What Is Sober Clubbing Really Like? Three Freshers Share Their Experiences

What Is Sober Clubbing Really Like?
Medicine RHLU

Could you face the sticky floors, perpetual pushing and tinnitus-inducing music of student clubs without a "vodka blanket"? These three freshers have all embraced the sober clubbing experience, with very different results.

Emin Akbay, 18, is a fresher at Sussex University where he is studying biomedical science.

"Everyone was shocked I'd never been drunk or clubbing before"

"I went clubbing for the first time ever two weeks ago. I don't drink because I do a lot of cycling and the effects of drinking don't appeal to me, but I thought I'd go along to experience what clubbing is like - you can't really call yourself a student until you've been clubbing.
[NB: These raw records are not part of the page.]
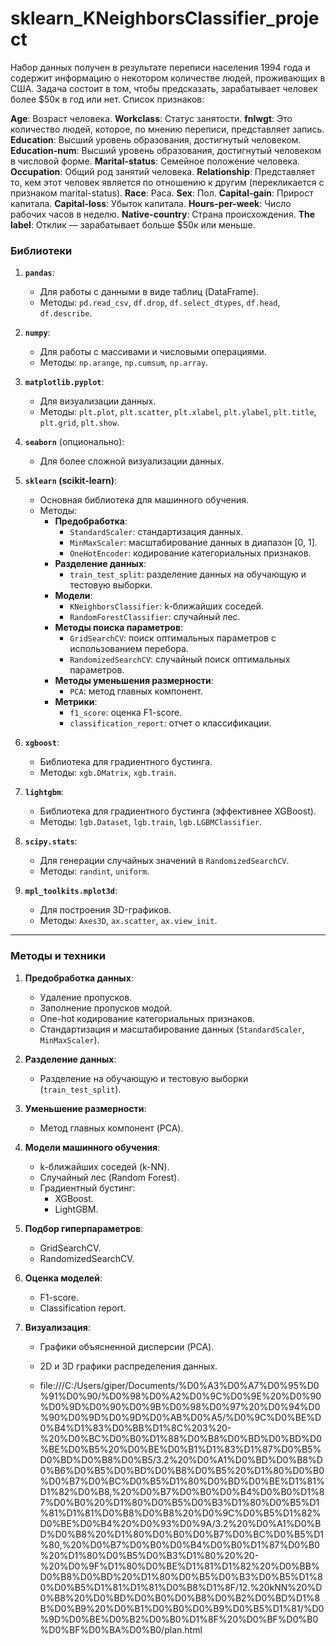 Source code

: # sklearn_KNeighborsClassifier_project

Набор данных получен в результате переписи населения 1994 года и содержит информацию о некотором количестве людей, проживающих в США. Задача состоит в том, чтобы предсказать, зарабатывает человек более $50к в год или нет. Список признаков:

**Age**: Возраст человека.
**Workclass**: Статус занятости.
**fnlwgt**: Это количество людей, которое, по мнению переписи, представляет запись.
**Education**: Высший уровень образования, достигнутый человеком.
**Education-num**: Высший уровень образования, достигнутый человеком в числовой форме.
**Marital-status**: Семейное положение человека.
**Occupation**: Общий род занятий человека.
**Relationship**: Представляет то, кем этот человек является по отношению к другим (перекликается с признаком marital-status).
**Race**: Раса.
**Sex**: Пол.
**Capital-gain**: Прирост капитала.
**Capital-loss**: Убыток капитала.
**Hours-per-week**: Число рабочих часов в неделю.
**Native-country**: Страна происхождения.
**The label**: Отклик — зарабатывает больше $50к или меньше.

### **Библиотеки**

1. **`pandas`**:
   - Для работы с данными в виде таблиц (DataFrame).
   - Методы: `pd.read_csv`, `df.drop`, `df.select_dtypes`, `df.head`, `df.describe`.

2. **`numpy`**:
   - Для работы с массивами и числовыми операциями.
   - Методы: `np.arange`, `np.cumsum`, `np.array`.

3. **`matplotlib.pyplot`**:
   - Для визуализации данных.
   - Методы: `plt.plot`, `plt.scatter`, `plt.xlabel`, `plt.ylabel`, `plt.title`, `plt.grid`, `plt.show`.

4. **`seaborn`** (опционально):
   - Для более сложной визуализации данных.

5. **`sklearn` (scikit-learn)**:
   - Основная библиотека для машинного обучения.
   - Методы:
     - **Предобработка**:
       - `StandardScaler`: стандартизация данных.
       - `MinMaxScaler`: масштабирование данных в диапазон [0, 1].
       - `OneHotEncoder`: кодирование категориальных признаков.
     - **Разделение данных**:
       - `train_test_split`: разделение данных на обучающую и тестовую выборки.
     - **Модели**:
       - `KNeighborsClassifier`: k-ближайших соседей.
       - `RandomForestClassifier`: случайный лес.
     - **Методы поиска параметров**:
       - `GridSearchCV`: поиск оптимальных параметров с использованием перебора.
       - `RandomizedSearchCV`: случайный поиск оптимальных параметров.
     - **Методы уменьшения размерности**:
       - `PCA`: метод главных компонент.
     - **Метрики**:
       - `f1_score`: оценка F1-score.
       - `classification_report`: отчет о классификации.

6. **`xgboost`**:
   - Библиотека для градиентного бустинга.
   - Методы: `xgb.DMatrix`, `xgb.train`.

7. **`lightgbm`**:
   - Библиотека для градиентного бустинга (эффективнее XGBoost).
   - Методы: `lgb.Dataset`, `lgb.train`, `lgb.LGBMClassifier`.

8. **`scipy.stats`**:
   - Для генерации случайных значений в `RandomizedSearchCV`.
   - Методы: `randint`, `uniform`.

9. **`mpl_toolkits.mplot3d`**:
   - Для построения 3D-графиков.
   - Методы: `Axes3D`, `ax.scatter`, `ax.view_init`.

---

### **Методы и техники**

1. **Предобработка данных**:
   - Удаление пропусков.
   - Заполнение пропусков модой.
   - One-hot кодирование категориальных признаков.
   - Стандартизация и масштабирование данных (`StandardScaler`, `MinMaxScaler`).

2. **Разделение данных**:
   - Разделение на обучающую и тестовую выборки (`train_test_split`).

3. **Уменьшение размерности**:
   - Метод главных компонент (PCA).

4. **Модели машинного обучения**:
   - k-ближайших соседей (k-NN).
   - Случайный лес (Random Forest).
   - Градиентный бустинг:
     - XGBoost.
     - LightGBM.

5. **Подбор гиперпараметров**:
   - GridSearchCV.
   - RandomizedSearchCV.

6. **Оценка моделей**:
   - F1-score.
   - Classification report.

7. **Визуализация**:
   - Графики объясненной дисперсии (PCA).
   - 2D и 3D графики распределения данных.
  
   - file:///C:/Users/giper/Documents/%D0%A3%D0%A7%D0%95%D0%91%D0%90/%D0%98%D0%A2%D0%9C%D0%9E%20%D0%90%D0%9D%D0%90%D0%9B%D0%98%D0%97%20%D0%94%D0%90%D0%9D%D0%9D%D0%AB%D0%A5/%D0%9C%D0%BE%D0%B4%D1%83%D0%BB%D1%8C%203%20-%20%D0%BC%D0%B0%D1%88%D0%B8%D0%BD%D0%BD%D0%BE%D0%B5%20%D0%BE%D0%B1%D1%83%D1%87%D0%B5%D0%BD%D0%B8%D0%B5/3.2%20%D0%A1%D0%BD%D0%B8%D0%B6%D0%B5%D0%BD%D0%B8%D0%B5%20%D1%80%D0%B0%D0%B7%D0%BC%D0%B5%D1%80%D0%BD%D0%BE%D1%81%D1%82%D0%B8,%20%D0%B7%D0%B0%D0%B4%D0%B0%D1%87%D0%B0%20%D1%80%D0%B5%D0%B3%D1%80%D0%B5%D1%81%D1%81%D0%B8%D0%B8%20%D0%9C%D0%B5%D1%82%D0%BE%D0%B4%20%D0%93%D0%9A/3.2%20%D0%A1%D0%BD%D0%B8%20%D1%80%D0%B0%D0%B7%D0%BC%D0%B5%D1%80,%20%D0%B7%D0%B0%D0%B4%D0%B0%D1%87%D0%B0%20%D1%80%D0%B5%D0%B3%D1%80%20%20-%20%D0%9F%D1%80%D0%BE%D1%81%D1%82%20%D0%BB%D0%B8%D0%BD%20%D1%80%D0%B5%D0%B3%D0%B5%D1%80%D0%B5%D1%81%D1%81%D0%B8%D1%8F/12.%20kNN%20%D0%B8%20%D0%BD%D0%B0%D0%B8%D0%B2%D0%BD%D1%8B%D0%B9%20%D0%B1%D0%B0%D0%B9%D0%B5%D1%81/%D0%9D%D0%BE%D0%B2%D0%B0%D1%8F%20%D0%BF%D0%B0%D0%BF%D0%BA%D0%B0/plan.html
"I was the only non-drinker and everyone was a bit shocked and surprised I'd never drunk or clubbed before, but they're a great bunch so it was fine.

"I think we left the club at 2am, I'm told it normally gets quite crazy after then. We left just after people were starting to get a bit silly - I hadn't seen that side of Brighton before. I didn't realise how much people prey on each other when they're out. That was a bit of a new experience.

"I definitely felt more aware of everything because I was sober. I sat on the bus when everyone was singing and shouting and playing these games that I interacted with, but it was a bit weird seeing it from almost an outsider's point of view."

Ellen Johnson is a first year theatre student at the University of Leeds.

"I get made fun of for being boring"

"I'm not a big drinker because when I drink I fall asleep. I used to drink loads and would get really tired and not have fun. Now that I don't drink, I enjoy myself more and enjoy the music more on a night out.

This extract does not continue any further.